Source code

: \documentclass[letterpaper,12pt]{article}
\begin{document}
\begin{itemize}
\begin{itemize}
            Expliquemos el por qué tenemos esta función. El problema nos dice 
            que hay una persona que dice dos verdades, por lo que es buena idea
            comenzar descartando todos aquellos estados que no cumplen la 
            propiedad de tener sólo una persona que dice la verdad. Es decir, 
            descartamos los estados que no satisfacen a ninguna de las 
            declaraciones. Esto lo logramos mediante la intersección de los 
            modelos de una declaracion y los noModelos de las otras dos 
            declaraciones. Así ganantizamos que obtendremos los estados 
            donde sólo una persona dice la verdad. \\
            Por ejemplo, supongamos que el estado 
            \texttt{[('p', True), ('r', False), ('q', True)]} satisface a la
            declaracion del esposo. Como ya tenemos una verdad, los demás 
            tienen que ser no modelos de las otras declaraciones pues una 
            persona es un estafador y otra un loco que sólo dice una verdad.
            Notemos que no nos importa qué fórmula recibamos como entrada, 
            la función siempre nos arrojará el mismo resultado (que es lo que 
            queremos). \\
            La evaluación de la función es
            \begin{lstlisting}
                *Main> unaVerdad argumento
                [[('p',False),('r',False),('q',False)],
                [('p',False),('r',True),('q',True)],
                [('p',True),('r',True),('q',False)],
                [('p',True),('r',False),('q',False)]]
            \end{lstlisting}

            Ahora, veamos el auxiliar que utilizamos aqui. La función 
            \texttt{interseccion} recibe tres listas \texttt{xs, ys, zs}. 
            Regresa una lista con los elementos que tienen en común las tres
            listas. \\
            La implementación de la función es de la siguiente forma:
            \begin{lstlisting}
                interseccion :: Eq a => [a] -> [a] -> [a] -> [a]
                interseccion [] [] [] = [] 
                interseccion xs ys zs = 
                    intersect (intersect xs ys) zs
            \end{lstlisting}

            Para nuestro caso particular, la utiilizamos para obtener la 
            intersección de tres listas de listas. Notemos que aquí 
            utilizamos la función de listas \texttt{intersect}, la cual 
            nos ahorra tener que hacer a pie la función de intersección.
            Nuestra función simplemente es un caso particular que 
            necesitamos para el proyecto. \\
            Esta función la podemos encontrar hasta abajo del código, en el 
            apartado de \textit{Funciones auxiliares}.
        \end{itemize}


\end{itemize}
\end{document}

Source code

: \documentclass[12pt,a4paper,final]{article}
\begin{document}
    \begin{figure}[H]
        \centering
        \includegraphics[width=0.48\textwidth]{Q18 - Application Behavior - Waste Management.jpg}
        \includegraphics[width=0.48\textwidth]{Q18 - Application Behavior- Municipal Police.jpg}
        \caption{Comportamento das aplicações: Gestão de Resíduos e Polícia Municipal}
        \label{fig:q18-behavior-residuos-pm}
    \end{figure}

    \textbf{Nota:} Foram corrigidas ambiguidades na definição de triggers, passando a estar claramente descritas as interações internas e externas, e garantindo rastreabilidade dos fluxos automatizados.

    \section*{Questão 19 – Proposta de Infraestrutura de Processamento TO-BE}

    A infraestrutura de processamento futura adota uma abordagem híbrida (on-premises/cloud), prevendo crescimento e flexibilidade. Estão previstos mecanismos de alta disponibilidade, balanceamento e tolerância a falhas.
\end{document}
+++
**WHAT IS REQUIRED**
With nothing added or left out, print the data again.

**WRITTEN SOLUTION**
Source code

: \documentclass[letterpaper,12pt]{article}
\begin{document}
\begin{itemize}
\begin{itemize}
            Expliquemos el por qué tenemos esta función. El problema nos dice 
            que hay una persona que dice dos verdades, por lo que es buena idea
            comenzar descartando todos aquellos estados que no cumplen la 
            propiedad de tener sólo una persona que dice la verdad. Es decir, 
            descartamos los estados que no satisfacen a ninguna de las 
            declaraciones. Esto lo logramos mediante la intersección de los 
            modelos de una declaracion y los noModelos de las otras dos 
            declaraciones. Así ganantizamos que obtendremos los estados 
            donde sólo una persona dice la verdad. \\
            Por ejemplo, supongamos que el estado 
            \texttt{[('p', True), ('r', False), ('q', True)]} satisface a la
            declaracion del esposo. Como ya tenemos una verdad, los demás 
            tienen que ser no modelos de las otras declaraciones pues una 
            persona es un estafador y otra un loco que sólo dice una verdad.
            Notemos que no nos importa qué fórmula recibamos como entrada, 
            la función siempre nos arrojará el mismo resultado (que es lo que 
            queremos). \\
            La evaluación de la función es
            \begin{lstlisting}
                *Main> unaVerdad argumento
                [[('p',False),('r',False),('q',False)],
                [('p',False),('r',True),('q',True)],
                [('p',True),('r',True),('q',False)],
                [('p',True),('r',False),('q',False)]]
            \end{lstlisting}

            Ahora, veamos el auxiliar que utilizamos aqui. La función 
            \texttt{interseccion} recibe tres listas \texttt{xs, ys, zs}. 
            Regresa una lista con los elementos que tienen en común las tres
            listas. \\
            La implementación de la función es de la siguiente forma:
            \begin{lstlisting}
                interseccion :: Eq a => [a] -> [a] -> [a] -> [a]
                interseccion [] [] [] = [] 
                interseccion xs ys zs = 
                    intersect (intersect xs ys) zs
            \end{lstlisting}

            Para nuestro caso particular, la utiilizamos para obtener la 
            intersección de tres listas de listas. Notemos que aquí 
            utilizamos la función de listas \texttt{intersect}, la cual 
            nos ahorra tener que hacer a pie la función de intersección.
            Nuestra función simplemente es un caso particular que 
            necesitamos para el proyecto. \\
            Esta función la podemos encontrar hasta abajo del código, en el 
            apartado de \textit{Funciones auxiliares}.
        \end{itemize}


\end{itemize}
\end{document}

Source code

: \documentclass[12pt,a4paper,final]{article}
\begin{document}
    \begin{figure}[H]
        \centering
        \includegraphics[width=0.48\textwidth]{Q18 - Application Behavior - Waste Management.jpg}
        \includegraphics[width=0.48\textwidth]{Q18 - Application Behavior- Municipal Police.jpg}
        \caption{Comportamento das aplicações: Gestão de Resíduos e Polícia Municipal}
        \label{fig:q18-behavior-residuos-pm}
    \end{figure}

    \textbf{Nota:} Foram corrigidas ambiguidades na definição de triggers, passando a estar claramente descritas as interações internas e externas, e garantindo rastreabilidade dos fluxos automatizados.

    \section*{Questão 19 – Proposta de Infraestrutura de Processamento TO-BE}

    A infraestrutura de processamento futura adota uma abordagem híbrida (on-premises/cloud), prevendo crescimento e flexibilidade. Estão previstos mecanismos de alta disponibilidade, balanceamento e tolerância a falhas.
\end{document}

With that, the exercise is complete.